**Problem requirements**
All entries below must be written out verbatim, and the images must be dropped.

-- Dataset records follows --

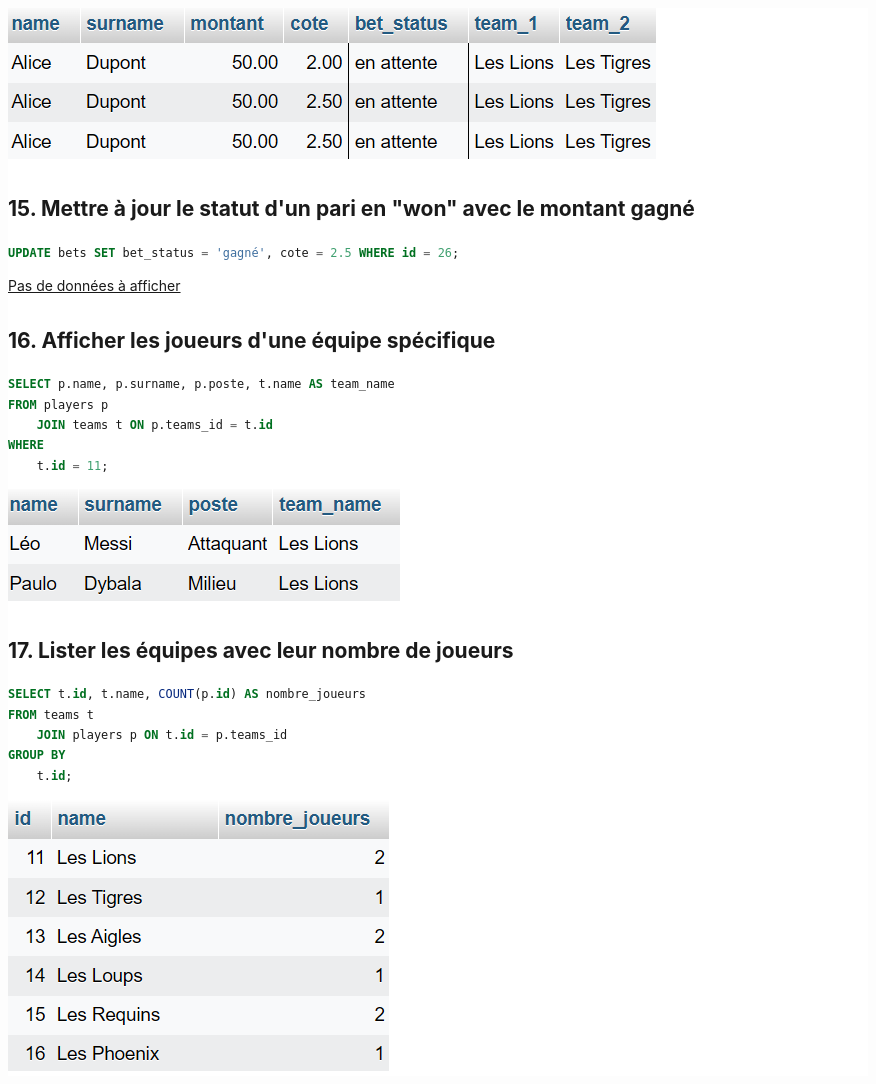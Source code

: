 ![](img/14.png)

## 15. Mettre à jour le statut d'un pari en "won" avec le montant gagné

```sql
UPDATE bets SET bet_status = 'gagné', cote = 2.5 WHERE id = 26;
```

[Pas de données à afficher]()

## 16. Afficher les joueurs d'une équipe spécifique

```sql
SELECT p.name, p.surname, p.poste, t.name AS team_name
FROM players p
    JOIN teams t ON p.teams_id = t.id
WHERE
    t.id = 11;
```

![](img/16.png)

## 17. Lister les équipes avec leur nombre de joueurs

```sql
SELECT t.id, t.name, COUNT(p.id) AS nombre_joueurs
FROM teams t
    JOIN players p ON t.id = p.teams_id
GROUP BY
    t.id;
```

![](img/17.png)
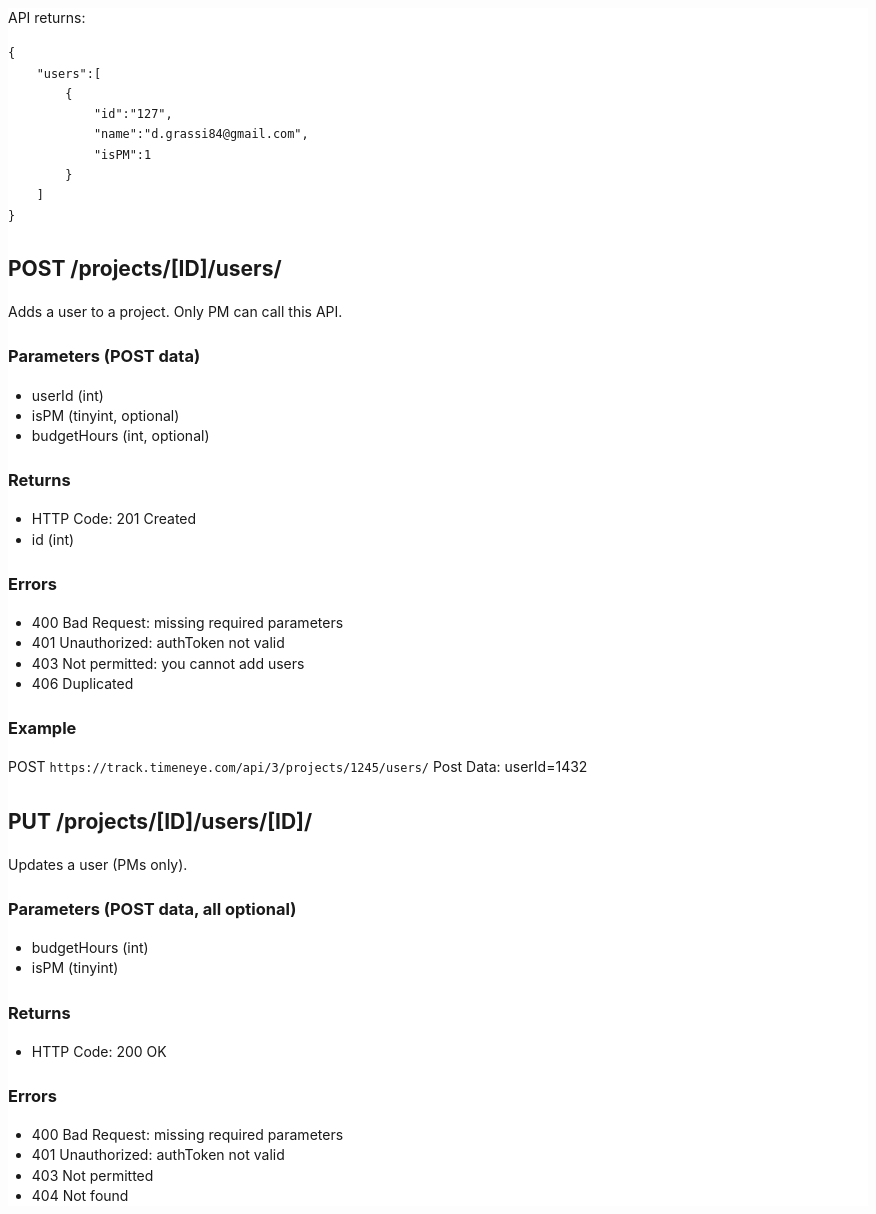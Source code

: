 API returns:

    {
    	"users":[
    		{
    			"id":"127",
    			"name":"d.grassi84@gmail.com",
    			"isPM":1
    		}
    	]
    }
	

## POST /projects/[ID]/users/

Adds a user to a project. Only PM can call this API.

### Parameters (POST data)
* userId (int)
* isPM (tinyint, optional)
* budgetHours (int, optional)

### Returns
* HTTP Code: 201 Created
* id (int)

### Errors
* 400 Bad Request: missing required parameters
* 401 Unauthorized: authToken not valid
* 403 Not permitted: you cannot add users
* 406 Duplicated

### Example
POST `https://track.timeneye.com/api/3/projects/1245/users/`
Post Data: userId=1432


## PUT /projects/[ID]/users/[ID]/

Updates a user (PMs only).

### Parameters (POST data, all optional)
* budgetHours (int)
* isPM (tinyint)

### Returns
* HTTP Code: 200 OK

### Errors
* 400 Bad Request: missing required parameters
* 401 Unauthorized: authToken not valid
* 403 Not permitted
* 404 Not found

-- Dataset records concluded --

**Task solution**
Source code

: ![](img/14.png)

## 15. Mettre à jour le statut d'un pari en "won" avec le montant gagné

```sql
UPDATE bets SET bet_status = 'gagné', cote = 2.5 WHERE id = 26;
```

[Pas de données à afficher]()

## 16. Afficher les joueurs d'une équipe spécifique

```sql
SELECT p.name, p.surname, p.poste, t.name AS team_name
FROM players p
    JOIN teams t ON p.teams_id = t.id
WHERE
    t.id = 11;
```

![](img/16.png)

## 17. Lister les équipes avec leur nombre de joueurs

```sql
SELECT t.id, t.name, COUNT(p.id) AS nombre_joueurs
FROM teams t
    JOIN players p ON t.id = p.teams_id
GROUP BY
    t.id;
```

![](img/17.png)
Source code

: API returns:

    {
    	"users":[
    		{
    			"id":"127",
    			"name":"d.grassi84@gmail.com",
    			"isPM":1
    		}
    	]
    }
	

## POST /projects/[ID]/users/

Adds a user to a project. Only PM can call this API.

### Parameters (POST data)
* userId (int)
* isPM (tinyint, optional)
* budgetHours (int, optional)

### Returns
* HTTP Code: 201 Created
* id (int)

### Errors
* 400 Bad Request: missing required parameters
* 401 Unauthorized: authToken not valid
* 403 Not permitted: you cannot add users
* 406 Duplicated

### Example
POST `https://track.timeneye.com/api/3/projects/1245/users/`
Post Data: userId=1432


## PUT /projects/[ID]/users/[ID]/

Updates a user (PMs only).

### Parameters (POST data, all optional)
* budgetHours (int)
* isPM (tinyint)

### Returns
* HTTP Code: 200 OK

### Errors
* 400 Bad Request: missing required parameters
* 401 Unauthorized: authToken not valid
* 403 Not permitted
* 404 Not found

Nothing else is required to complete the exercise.